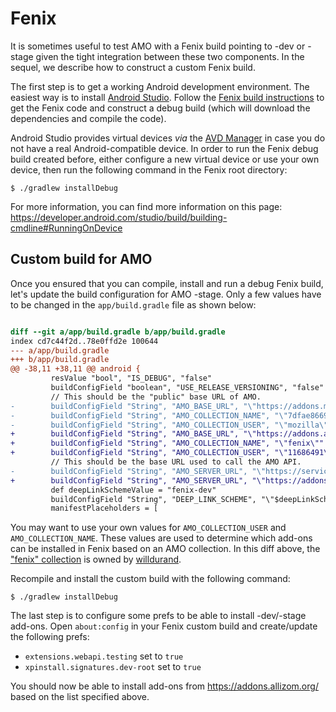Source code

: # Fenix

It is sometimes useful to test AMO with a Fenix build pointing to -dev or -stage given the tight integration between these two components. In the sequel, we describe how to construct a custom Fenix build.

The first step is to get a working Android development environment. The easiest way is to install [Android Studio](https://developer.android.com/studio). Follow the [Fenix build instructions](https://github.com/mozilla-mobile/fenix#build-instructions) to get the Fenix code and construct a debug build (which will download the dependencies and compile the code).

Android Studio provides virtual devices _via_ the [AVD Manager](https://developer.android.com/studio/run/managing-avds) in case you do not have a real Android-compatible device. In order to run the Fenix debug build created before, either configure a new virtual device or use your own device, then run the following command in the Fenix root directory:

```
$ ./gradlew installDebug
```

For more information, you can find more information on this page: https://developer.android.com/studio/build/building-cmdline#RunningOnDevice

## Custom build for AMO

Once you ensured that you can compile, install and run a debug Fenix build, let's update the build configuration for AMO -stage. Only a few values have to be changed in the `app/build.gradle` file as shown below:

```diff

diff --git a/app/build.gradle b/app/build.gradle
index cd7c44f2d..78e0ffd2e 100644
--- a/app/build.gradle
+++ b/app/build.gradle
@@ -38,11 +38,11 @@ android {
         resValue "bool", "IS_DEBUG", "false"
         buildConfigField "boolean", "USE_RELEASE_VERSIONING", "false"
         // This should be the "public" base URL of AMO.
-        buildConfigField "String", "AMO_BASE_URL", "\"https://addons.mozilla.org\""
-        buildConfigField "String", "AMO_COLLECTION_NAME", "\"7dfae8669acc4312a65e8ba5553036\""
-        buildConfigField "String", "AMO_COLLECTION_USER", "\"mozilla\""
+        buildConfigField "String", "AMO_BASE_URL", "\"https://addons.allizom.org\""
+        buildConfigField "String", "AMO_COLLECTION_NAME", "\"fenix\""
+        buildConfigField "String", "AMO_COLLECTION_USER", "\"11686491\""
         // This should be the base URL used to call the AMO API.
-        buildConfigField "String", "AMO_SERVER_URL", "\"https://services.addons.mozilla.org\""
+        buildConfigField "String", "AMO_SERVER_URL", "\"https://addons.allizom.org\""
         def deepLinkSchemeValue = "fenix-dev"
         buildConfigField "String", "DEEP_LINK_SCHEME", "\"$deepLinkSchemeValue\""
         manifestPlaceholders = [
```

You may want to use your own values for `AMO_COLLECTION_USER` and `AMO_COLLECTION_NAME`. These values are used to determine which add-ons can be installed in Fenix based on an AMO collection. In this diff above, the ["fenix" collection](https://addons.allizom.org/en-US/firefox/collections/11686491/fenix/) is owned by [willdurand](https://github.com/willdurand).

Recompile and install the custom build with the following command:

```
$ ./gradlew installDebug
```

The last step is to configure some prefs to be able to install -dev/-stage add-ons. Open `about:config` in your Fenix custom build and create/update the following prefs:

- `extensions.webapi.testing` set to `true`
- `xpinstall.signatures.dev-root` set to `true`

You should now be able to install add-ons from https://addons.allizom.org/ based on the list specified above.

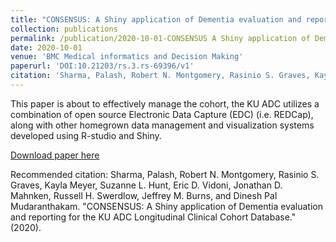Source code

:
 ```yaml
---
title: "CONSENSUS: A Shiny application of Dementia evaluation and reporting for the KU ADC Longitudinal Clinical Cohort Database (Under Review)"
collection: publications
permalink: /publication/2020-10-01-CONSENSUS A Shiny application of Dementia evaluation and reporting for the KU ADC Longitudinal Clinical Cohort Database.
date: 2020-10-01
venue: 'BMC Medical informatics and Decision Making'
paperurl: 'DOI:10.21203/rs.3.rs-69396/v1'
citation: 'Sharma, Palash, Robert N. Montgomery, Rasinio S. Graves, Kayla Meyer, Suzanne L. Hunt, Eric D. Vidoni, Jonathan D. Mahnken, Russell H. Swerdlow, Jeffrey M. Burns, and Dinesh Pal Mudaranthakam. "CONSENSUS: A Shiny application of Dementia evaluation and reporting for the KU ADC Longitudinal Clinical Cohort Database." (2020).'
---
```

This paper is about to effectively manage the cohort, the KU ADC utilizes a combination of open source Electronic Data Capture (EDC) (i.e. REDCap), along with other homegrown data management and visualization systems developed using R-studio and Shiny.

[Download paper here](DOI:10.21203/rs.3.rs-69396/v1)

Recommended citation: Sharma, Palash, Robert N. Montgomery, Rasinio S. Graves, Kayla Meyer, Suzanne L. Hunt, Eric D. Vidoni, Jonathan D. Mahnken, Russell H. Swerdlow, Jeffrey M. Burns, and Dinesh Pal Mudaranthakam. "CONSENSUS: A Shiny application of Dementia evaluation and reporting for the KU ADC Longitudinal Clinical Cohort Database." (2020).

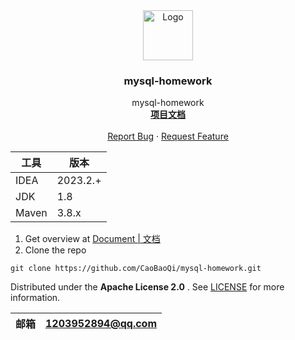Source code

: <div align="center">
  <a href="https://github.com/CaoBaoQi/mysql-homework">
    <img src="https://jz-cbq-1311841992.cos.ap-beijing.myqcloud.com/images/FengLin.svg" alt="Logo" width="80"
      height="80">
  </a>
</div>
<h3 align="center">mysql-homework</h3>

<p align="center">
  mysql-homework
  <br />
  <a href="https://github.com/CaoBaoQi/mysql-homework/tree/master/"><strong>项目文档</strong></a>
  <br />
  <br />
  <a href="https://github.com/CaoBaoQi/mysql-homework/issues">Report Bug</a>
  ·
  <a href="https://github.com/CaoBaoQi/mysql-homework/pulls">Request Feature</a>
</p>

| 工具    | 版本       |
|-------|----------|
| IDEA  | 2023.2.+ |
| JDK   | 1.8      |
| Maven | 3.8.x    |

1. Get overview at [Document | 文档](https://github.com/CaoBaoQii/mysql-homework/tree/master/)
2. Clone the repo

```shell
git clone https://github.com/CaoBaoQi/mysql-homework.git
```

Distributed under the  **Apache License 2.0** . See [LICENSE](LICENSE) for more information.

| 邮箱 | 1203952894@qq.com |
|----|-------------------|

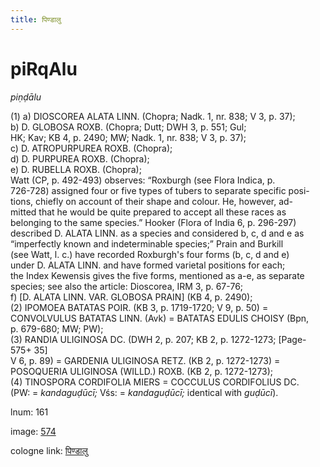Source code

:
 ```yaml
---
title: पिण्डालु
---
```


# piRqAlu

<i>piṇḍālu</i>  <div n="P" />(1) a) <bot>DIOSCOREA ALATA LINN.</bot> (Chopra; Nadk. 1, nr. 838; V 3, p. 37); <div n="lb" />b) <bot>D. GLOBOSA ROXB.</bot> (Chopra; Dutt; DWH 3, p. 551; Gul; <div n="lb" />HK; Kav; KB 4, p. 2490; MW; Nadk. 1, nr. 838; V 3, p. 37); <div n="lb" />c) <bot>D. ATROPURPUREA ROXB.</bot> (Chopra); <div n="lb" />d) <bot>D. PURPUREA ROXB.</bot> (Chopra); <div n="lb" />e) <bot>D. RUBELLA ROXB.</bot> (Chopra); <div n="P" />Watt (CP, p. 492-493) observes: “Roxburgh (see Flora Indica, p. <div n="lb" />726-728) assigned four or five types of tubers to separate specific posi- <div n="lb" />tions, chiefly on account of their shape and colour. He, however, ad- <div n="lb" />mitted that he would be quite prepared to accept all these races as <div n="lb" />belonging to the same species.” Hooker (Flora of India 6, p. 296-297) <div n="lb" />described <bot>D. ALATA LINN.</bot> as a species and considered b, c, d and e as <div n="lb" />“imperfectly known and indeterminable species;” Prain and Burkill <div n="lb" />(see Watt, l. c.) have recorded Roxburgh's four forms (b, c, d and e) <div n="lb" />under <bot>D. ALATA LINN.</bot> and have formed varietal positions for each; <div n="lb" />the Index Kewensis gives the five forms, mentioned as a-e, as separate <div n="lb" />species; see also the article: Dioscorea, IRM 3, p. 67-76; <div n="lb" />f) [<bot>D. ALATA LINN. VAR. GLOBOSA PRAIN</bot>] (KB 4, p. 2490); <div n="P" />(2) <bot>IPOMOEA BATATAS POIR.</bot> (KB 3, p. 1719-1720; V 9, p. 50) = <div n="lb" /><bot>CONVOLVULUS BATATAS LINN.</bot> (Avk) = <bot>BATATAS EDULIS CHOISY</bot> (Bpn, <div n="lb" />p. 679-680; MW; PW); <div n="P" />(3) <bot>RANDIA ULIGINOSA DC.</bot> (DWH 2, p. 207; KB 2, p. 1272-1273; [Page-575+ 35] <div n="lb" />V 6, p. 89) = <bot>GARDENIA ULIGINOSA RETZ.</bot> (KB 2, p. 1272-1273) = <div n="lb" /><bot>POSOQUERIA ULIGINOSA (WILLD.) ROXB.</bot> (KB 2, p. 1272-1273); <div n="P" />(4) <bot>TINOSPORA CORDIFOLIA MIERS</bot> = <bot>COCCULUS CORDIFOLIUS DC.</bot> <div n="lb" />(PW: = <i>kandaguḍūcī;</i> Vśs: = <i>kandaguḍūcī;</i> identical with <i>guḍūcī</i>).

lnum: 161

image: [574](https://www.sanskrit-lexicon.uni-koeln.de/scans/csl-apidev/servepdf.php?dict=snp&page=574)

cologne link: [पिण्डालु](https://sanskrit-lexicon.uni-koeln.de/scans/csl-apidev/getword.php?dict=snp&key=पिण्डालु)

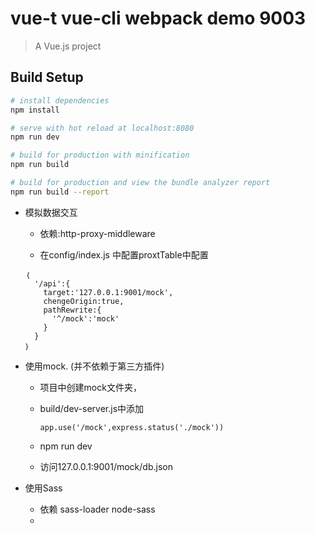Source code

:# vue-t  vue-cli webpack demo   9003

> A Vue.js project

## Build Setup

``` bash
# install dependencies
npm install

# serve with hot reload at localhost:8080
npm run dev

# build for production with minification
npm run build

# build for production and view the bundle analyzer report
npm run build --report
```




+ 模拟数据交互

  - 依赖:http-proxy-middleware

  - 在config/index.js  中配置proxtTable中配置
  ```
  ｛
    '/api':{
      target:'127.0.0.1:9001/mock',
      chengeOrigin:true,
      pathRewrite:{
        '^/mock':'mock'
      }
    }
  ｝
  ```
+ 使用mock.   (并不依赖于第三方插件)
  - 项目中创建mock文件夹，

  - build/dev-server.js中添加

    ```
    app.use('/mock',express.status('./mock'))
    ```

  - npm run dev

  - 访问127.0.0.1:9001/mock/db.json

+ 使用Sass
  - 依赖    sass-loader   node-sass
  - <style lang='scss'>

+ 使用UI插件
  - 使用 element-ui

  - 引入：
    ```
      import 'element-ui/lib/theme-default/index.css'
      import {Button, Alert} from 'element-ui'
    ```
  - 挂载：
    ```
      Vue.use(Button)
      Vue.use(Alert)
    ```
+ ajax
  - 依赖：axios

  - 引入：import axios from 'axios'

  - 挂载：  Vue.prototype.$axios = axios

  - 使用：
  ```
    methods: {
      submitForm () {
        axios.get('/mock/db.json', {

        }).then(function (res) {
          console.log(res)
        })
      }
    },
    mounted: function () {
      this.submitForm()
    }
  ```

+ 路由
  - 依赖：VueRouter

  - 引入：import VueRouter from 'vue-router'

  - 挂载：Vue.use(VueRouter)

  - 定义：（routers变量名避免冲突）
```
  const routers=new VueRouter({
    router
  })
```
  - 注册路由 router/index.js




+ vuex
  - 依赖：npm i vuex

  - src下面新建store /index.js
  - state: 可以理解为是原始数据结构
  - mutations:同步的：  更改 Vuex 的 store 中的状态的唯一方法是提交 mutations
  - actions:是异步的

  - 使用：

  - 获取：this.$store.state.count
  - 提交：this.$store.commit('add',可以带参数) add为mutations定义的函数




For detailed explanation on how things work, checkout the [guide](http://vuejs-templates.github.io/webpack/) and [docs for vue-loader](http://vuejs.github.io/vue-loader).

━━━━━━━━━━━━━━━━

◆ ABOUT THIS EXERCISE:
Out of the preceding entries, pull each line that contains the word "evaluation".

◆ EXERCISE RESULT:
title: "CONSENSUS: A Shiny application of Dementia evaluation and reporting for the KU ADC Longitudinal Clinical Cohort Database (Under Review)"
permalink: /publication/2020-10-01-CONSENSUS A Shiny application of Dementia evaluation and reporting for the KU ADC Longitudinal Clinical Cohort Database.
citation: 'Sharma, Palash, Robert N. Montgomery, Rasinio S. Graves, Kayla Meyer, Suzanne L. Hunt, Eric D. Vidoni, Jonathan D. Mahnken, Russell H. Swerdlow, Jeffrey M. Burns, and Dinesh Pal Mudaranthakam. "CONSENSUS: A Shiny application of Dementia evaluation and reporting for the KU ADC Longitudinal Clinical Cohort Database." (2020).'
Recommended citation: Sharma, Palash, Robert N. Montgomery, Rasinio S. Graves, Kayla Meyer, Suzanne L. Hunt, Eric D. Vidoni, Jonathan D. Mahnken, Russell H. Swerdlow, Jeffrey M. Burns, and Dinesh Pal Mudaranthakam. "CONSENSUS: A Shiny application of Dementia evaluation and reporting for the KU ADC Longitudinal Clinical Cohort Database." (2020).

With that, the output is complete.